** Supplied records **
----------------------------------------

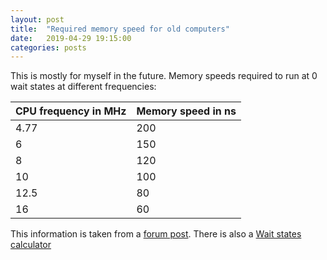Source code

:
 ```yaml
---
layout: post
title:  "Required memory speed for old computers"
date:   2019-04-29 19:15:00
categories: posts
---
```


This is mostly for myself in the future.
Memory speeds required to run at 0 wait states at different frequencies:

| CPU frequency in MHz | Memory speed in ns |
|----------------------|--------------------|
|         4.77         |         200        |
|            6         |         150        |
|            8         |         120        |
|           10         |         100        |
|         12.5         |          80        |
|           16         |          60        |

This information is taken from a [forum post](https://www.vogons.org/viewtopic.php?f=46&t=58228).
There is also a [Wait states calculator](https://matrix.home.xs4all.nl/calc/waitstates.html)
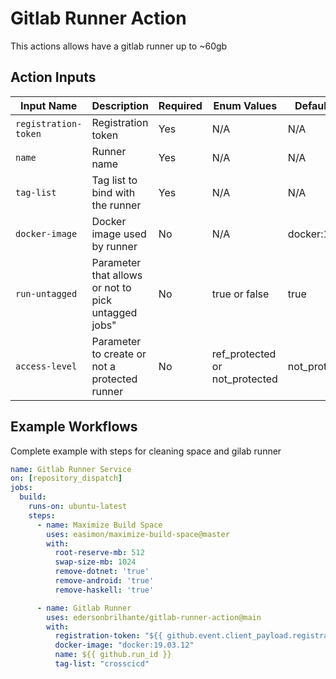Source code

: # Gitlab Runner Action
This actions allows have a gitlab runner up to ~60gb

## Action Inputs

| Input Name | Description | Required | Enum Values | Default Value |
|-----------------|-------------|---------------|---------------|---------------|
| `registration-token` | Registration token | Yes | N/A | N/A |
| `name` | Runner name | Yes | N/A | N/A |
| `tag-list` | Tag list to bind with the runner | Yes | N/A | N/A |
| `docker-image` | Docker image used by runner | No | N/A | docker:19.03.12 |
| `run-untagged` | Parameter that allows or not to pick untagged jobs" | No | true or false | true |
| `access-level` | Parameter to create or not a protected runner | No | ref_protected or not_protected | not_protected |

## Example Workflows 

Complete example with steps for cleaning space and gilab runner
```yaml
name: Gitlab Runner Service
on: [repository_dispatch]
jobs:
  build:
    runs-on: ubuntu-latest
    steps:
      - name: Maximize Build Space
        uses: easimon/maximize-build-space@master
        with:
          root-reserve-mb: 512
          swap-size-mb: 1024
          remove-dotnet: 'true'
          remove-android: 'true'
          remove-haskell: 'true'

      - name: Gitlab Runner
        uses: edersonbrilhante/gitlab-runner-action@main
        with:
          registration-token: "${{ github.event.client_payload.registration_token }}"
          docker-image: "docker:19.03.12"
          name: ${{ github.run_id }}
          tag-list: "crosscicd"
```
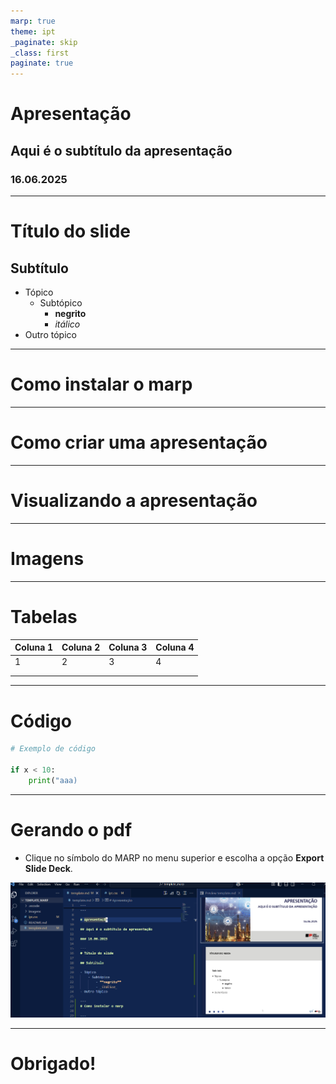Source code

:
 ```yaml
---
marp: true
theme: ipt
_paginate: skip
_class: first
paginate: true
---
```


# Apresentação

## Aqui é o subtítulo da apresentação

### 16.06.2025

---
# Título do slide

## Subtítulo

- Tópico
    - Subtópico
        - **negrito**
        - _itálico_
- Outro tópico

---
# Como instalar o marp

---
# Como criar uma apresentação

---
# Visualizando a apresentação


---
# Imagens

---
# Tabelas

| Coluna 1 | Coluna 2 | Coluna 3 | Coluna 4 |
|----------|----------|----------|----------|
| 1        | 2        | 3        | 4        |
|          |          |          |          |
|          |          |          |          |

---
# Código

```python
# Exemplo de código

if x < 10:
    print("aaa)
```

---
# Gerando o pdf

- Clique no símbolo do MARP no menu superior e escolha a opção **Export Slide Deck**.

![width:800px](./imagens/exportar_pdf.png)

---
# Obrigado!

<!--Slide de encerramento.
    As duas linhas abaixo precisam ser mantidas
    para identificar o slide de encerramento. -->
<!-- _class: last -->
<!-- _paginate: skip -->
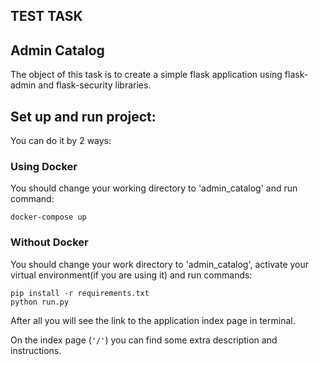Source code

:## TEST TASK

## Admin Catalog
The object of this task is to create a simple flask application using flask-admin and flask-security libraries.

## Set up and run project:

You can do it by 2 ways:
### Using Docker
You should change your working directory to 'admin_catalog' and run command:
```
docker-compose up
```

### Without Docker

You should change your work directory to 'admin_catalog', activate your virtual environment(if you are using it) and run commands:
```
pip install -r requirements.txt
python run.py
```
After all you will see the link to the application index page in terminal.

On the index page (`````'/'`````) you can find some extra description and instructions.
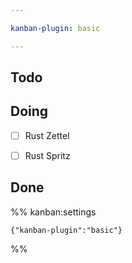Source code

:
 ```yaml
---

kanban-plugin: basic

---
```


## Todo



## Doing

- [ ] Rust Zettel
- [ ] Rust Spritz


## Done





%% kanban:settings
```
{"kanban-plugin":"basic"}
```
%%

----------------------------------------

** Exercise instructions **
Among the lines above, which hold the word "allows"? Report each one.

** Result of this task **
This actions allows have a gitlab runner up to ~60gb
| `run-untagged` | Parameter that allows or not to pick untagged jobs" | No | true or false | true |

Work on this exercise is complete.